- PROBLEM TO SOLVE
Write each entry out again exactly as it was given.

- DATA SUPPLIED
========================

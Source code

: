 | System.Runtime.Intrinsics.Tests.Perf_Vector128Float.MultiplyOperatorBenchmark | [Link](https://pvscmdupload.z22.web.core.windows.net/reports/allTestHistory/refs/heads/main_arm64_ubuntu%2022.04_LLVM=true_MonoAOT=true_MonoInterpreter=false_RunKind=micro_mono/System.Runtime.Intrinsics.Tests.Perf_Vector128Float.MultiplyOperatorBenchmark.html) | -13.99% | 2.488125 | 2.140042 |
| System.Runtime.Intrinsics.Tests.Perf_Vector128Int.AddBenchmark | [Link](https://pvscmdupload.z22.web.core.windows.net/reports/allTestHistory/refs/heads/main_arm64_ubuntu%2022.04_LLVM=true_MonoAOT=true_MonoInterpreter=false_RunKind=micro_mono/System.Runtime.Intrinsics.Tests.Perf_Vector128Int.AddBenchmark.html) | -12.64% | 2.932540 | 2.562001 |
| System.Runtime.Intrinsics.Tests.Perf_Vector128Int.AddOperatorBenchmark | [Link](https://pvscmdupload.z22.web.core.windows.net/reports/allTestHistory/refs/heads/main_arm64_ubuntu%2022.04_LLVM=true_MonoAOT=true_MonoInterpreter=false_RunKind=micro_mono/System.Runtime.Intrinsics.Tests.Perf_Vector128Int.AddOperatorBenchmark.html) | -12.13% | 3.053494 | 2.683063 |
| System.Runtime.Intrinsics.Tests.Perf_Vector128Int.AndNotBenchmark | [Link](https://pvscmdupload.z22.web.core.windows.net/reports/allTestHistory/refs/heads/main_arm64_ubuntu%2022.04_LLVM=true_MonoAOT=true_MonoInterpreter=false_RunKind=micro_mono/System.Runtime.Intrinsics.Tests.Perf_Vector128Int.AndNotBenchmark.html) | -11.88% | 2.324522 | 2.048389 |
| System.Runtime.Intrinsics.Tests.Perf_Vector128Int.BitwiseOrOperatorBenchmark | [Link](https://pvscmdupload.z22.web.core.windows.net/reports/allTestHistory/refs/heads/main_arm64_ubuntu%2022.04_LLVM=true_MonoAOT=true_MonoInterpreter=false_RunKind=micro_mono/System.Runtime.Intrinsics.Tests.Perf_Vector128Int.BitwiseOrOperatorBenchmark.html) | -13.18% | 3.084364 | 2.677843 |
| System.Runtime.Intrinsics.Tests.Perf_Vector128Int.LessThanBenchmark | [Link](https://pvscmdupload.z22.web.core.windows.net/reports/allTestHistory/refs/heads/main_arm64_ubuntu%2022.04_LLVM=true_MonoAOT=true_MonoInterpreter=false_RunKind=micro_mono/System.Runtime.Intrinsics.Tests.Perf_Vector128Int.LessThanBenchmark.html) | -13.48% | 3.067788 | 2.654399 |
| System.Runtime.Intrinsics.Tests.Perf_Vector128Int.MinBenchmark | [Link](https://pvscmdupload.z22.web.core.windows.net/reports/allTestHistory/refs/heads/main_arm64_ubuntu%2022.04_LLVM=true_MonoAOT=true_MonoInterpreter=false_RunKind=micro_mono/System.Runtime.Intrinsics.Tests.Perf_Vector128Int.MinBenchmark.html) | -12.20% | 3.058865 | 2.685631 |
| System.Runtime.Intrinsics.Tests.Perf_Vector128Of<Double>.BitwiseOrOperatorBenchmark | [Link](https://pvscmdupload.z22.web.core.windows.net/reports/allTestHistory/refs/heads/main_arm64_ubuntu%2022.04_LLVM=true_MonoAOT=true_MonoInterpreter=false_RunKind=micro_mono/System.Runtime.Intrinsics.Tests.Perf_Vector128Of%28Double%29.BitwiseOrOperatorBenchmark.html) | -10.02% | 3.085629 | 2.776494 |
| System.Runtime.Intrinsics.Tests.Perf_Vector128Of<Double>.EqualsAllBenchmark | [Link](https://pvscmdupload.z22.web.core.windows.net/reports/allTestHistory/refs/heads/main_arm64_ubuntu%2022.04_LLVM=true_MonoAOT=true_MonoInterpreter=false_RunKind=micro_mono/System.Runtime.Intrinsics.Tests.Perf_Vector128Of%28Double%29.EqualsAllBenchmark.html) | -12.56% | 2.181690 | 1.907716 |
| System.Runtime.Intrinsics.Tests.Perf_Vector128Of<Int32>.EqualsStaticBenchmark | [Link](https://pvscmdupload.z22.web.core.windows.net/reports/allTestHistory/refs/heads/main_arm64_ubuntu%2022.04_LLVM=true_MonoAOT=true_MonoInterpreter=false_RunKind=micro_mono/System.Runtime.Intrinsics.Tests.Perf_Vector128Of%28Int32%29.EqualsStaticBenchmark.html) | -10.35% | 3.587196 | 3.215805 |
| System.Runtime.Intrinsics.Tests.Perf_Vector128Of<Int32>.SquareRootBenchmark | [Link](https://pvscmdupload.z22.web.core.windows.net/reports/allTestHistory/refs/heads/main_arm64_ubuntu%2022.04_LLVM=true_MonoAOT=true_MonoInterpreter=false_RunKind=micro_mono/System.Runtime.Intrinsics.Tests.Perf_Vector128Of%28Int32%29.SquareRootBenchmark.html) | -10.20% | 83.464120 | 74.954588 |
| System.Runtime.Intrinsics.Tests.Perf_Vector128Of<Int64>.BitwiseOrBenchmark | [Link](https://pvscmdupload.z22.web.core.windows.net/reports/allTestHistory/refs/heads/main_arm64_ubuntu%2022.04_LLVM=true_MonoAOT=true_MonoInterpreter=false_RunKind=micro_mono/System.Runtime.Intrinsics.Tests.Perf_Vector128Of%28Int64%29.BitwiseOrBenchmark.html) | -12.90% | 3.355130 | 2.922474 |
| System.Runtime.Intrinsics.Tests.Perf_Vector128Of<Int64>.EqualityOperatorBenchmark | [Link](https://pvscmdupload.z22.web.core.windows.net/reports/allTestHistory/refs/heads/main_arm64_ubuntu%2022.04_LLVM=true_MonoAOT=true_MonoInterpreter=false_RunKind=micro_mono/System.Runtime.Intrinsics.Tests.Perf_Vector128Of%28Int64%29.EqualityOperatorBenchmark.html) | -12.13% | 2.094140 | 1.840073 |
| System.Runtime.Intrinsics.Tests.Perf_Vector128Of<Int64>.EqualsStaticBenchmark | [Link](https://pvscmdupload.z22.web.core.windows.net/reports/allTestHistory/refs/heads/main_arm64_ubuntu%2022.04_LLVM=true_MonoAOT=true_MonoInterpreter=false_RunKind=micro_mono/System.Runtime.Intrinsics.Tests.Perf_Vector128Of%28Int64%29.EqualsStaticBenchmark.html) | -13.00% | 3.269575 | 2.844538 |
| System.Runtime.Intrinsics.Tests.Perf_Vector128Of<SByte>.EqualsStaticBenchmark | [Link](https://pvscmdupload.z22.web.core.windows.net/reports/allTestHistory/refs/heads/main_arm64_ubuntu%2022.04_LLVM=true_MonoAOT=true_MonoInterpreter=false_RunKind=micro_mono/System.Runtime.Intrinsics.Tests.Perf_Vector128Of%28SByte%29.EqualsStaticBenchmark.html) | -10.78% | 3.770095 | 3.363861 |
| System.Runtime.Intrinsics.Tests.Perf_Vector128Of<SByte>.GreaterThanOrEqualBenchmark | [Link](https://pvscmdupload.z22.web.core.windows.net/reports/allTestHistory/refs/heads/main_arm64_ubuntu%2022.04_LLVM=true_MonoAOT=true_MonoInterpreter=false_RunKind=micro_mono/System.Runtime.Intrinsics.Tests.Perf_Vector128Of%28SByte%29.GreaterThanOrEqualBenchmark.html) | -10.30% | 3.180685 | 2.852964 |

========================

- OUTPUT OF THE TASK
Source code

: | System.Runtime.Intrinsics.Tests.Perf_Vector128Float.MultiplyOperatorBenchmark | [Link](https://pvscmdupload.z22.web.core.windows.net/reports/allTestHistory/refs/heads/main_arm64_ubuntu%2022.04_LLVM=true_MonoAOT=true_MonoInterpreter=false_RunKind=micro_mono/System.Runtime.Intrinsics.Tests.Perf_Vector128Float.MultiplyOperatorBenchmark.html) | -13.99% | 2.488125 | 2.140042 |
| System.Runtime.Intrinsics.Tests.Perf_Vector128Int.AddBenchmark | [Link](https://pvscmdupload.z22.web.core.windows.net/reports/allTestHistory/refs/heads/main_arm64_ubuntu%2022.04_LLVM=true_MonoAOT=true_MonoInterpreter=false_RunKind=micro_mono/System.Runtime.Intrinsics.Tests.Perf_Vector128Int.AddBenchmark.html) | -12.64% | 2.932540 | 2.562001 |
| System.Runtime.Intrinsics.Tests.Perf_Vector128Int.AddOperatorBenchmark | [Link](https://pvscmdupload.z22.web.core.windows.net/reports/allTestHistory/refs/heads/main_arm64_ubuntu%2022.04_LLVM=true_MonoAOT=true_MonoInterpreter=false_RunKind=micro_mono/System.Runtime.Intrinsics.Tests.Perf_Vector128Int.AddOperatorBenchmark.html) | -12.13% | 3.053494 | 2.683063 |
| System.Runtime.Intrinsics.Tests.Perf_Vector128Int.AndNotBenchmark | [Link](https://pvscmdupload.z22.web.core.windows.net/reports/allTestHistory/refs/heads/main_arm64_ubuntu%2022.04_LLVM=true_MonoAOT=true_MonoInterpreter=false_RunKind=micro_mono/System.Runtime.Intrinsics.Tests.Perf_Vector128Int.AndNotBenchmark.html) | -11.88% | 2.324522 | 2.048389 |
| System.Runtime.Intrinsics.Tests.Perf_Vector128Int.BitwiseOrOperatorBenchmark | [Link](https://pvscmdupload.z22.web.core.windows.net/reports/allTestHistory/refs/heads/main_arm64_ubuntu%2022.04_LLVM=true_MonoAOT=true_MonoInterpreter=false_RunKind=micro_mono/System.Runtime.Intrinsics.Tests.Perf_Vector128Int.BitwiseOrOperatorBenchmark.html) | -13.18% | 3.084364 | 2.677843 |
| System.Runtime.Intrinsics.Tests.Perf_Vector128Int.LessThanBenchmark | [Link](https://pvscmdupload.z22.web.core.windows.net/reports/allTestHistory/refs/heads/main_arm64_ubuntu%2022.04_LLVM=true_MonoAOT=true_MonoInterpreter=false_RunKind=micro_mono/System.Runtime.Intrinsics.Tests.Perf_Vector128Int.LessThanBenchmark.html) | -13.48% | 3.067788 | 2.654399 |
| System.Runtime.Intrinsics.Tests.Perf_Vector128Int.MinBenchmark | [Link](https://pvscmdupload.z22.web.core.windows.net/reports/allTestHistory/refs/heads/main_arm64_ubuntu%2022.04_LLVM=true_MonoAOT=true_MonoInterpreter=false_RunKind=micro_mono/System.Runtime.Intrinsics.Tests.Perf_Vector128Int.MinBenchmark.html) | -12.20% | 3.058865 | 2.685631 |
| System.Runtime.Intrinsics.Tests.Perf_Vector128Of<Double>.BitwiseOrOperatorBenchmark | [Link](https://pvscmdupload.z22.web.core.windows.net/reports/allTestHistory/refs/heads/main_arm64_ubuntu%2022.04_LLVM=true_MonoAOT=true_MonoInterpreter=false_RunKind=micro_mono/System.Runtime.Intrinsics.Tests.Perf_Vector128Of%28Double%29.BitwiseOrOperatorBenchmark.html) | -10.02% | 3.085629 | 2.776494 |
| System.Runtime.Intrinsics.Tests.Perf_Vector128Of<Double>.EqualsAllBenchmark | [Link](https://pvscmdupload.z22.web.core.windows.net/reports/allTestHistory/refs/heads/main_arm64_ubuntu%2022.04_LLVM=true_MonoAOT=true_MonoInterpreter=false_RunKind=micro_mono/System.Runtime.Intrinsics.Tests.Perf_Vector128Of%28Double%29.EqualsAllBenchmark.html) | -12.56% | 2.181690 | 1.907716 |
| System.Runtime.Intrinsics.Tests.Perf_Vector128Of<Int32>.EqualsStaticBenchmark | [Link](https://pvscmdupload.z22.web.core.windows.net/reports/allTestHistory/refs/heads/main_arm64_ubuntu%2022.04_LLVM=true_MonoAOT=true_MonoInterpreter=false_RunKind=micro_mono/System.Runtime.Intrinsics.Tests.Perf_Vector128Of%28Int32%29.EqualsStaticBenchmark.html) | -10.35% | 3.587196 | 3.215805 |
| System.Runtime.Intrinsics.Tests.Perf_Vector128Of<Int32>.SquareRootBenchmark | [Link](https://pvscmdupload.z22.web.core.windows.net/reports/allTestHistory/refs/heads/main_arm64_ubuntu%2022.04_LLVM=true_MonoAOT=true_MonoInterpreter=false_RunKind=micro_mono/System.Runtime.Intrinsics.Tests.Perf_Vector128Of%28Int32%29.SquareRootBenchmark.html) | -10.20% | 83.464120 | 74.954588 |
| System.Runtime.Intrinsics.Tests.Perf_Vector128Of<Int64>.BitwiseOrBenchmark | [Link](https://pvscmdupload.z22.web.core.windows.net/reports/allTestHistory/refs/heads/main_arm64_ubuntu%2022.04_LLVM=true_MonoAOT=true_MonoInterpreter=false_RunKind=micro_mono/System.Runtime.Intrinsics.Tests.Perf_Vector128Of%28Int64%29.BitwiseOrBenchmark.html) | -12.90% | 3.355130 | 2.922474 |
| System.Runtime.Intrinsics.Tests.Perf_Vector128Of<Int64>.EqualityOperatorBenchmark | [Link](https://pvscmdupload.z22.web.core.windows.net/reports/allTestHistory/refs/heads/main_arm64_ubuntu%2022.04_LLVM=true_MonoAOT=true_MonoInterpreter=false_RunKind=micro_mono/System.Runtime.Intrinsics.Tests.Perf_Vector128Of%28Int64%29.EqualityOperatorBenchmark.html) | -12.13% | 2.094140 | 1.840073 |
| System.Runtime.Intrinsics.Tests.Perf_Vector128Of<Int64>.EqualsStaticBenchmark | [Link](https://pvscmdupload.z22.web.core.windows.net/reports/allTestHistory/refs/heads/main_arm64_ubuntu%2022.04_LLVM=true_MonoAOT=true_MonoInterpreter=false_RunKind=micro_mono/System.Runtime.Intrinsics.Tests.Perf_Vector128Of%28Int64%29.EqualsStaticBenchmark.html) | -13.00% | 3.269575 | 2.844538 |
| System.Runtime.Intrinsics.Tests.Perf_Vector128Of<SByte>.EqualsStaticBenchmark | [Link](https://pvscmdupload.z22.web.core.windows.net/reports/allTestHistory/refs/heads/main_arm64_ubuntu%2022.04_LLVM=true_MonoAOT=true_MonoInterpreter=false_RunKind=micro_mono/System.Runtime.Intrinsics.Tests.Perf_Vector128Of%28SByte%29.EqualsStaticBenchmark.html) | -10.78% | 3.770095 | 3.363861 |
| System.Runtime.Intrinsics.Tests.Perf_Vector128Of<SByte>.GreaterThanOrEqualBenchmark | [Link](https://pvscmdupload.z22.web.core.windows.net/reports/allTestHistory/refs/heads/main_arm64_ubuntu%2022.04_LLVM=true_MonoAOT=true_MonoInterpreter=false_RunKind=micro_mono/System.Runtime.Intrinsics.Tests.Perf_Vector128Of%28SByte%29.GreaterThanOrEqualBenchmark.html) | -10.30% | 3.180685 | 2.852964 |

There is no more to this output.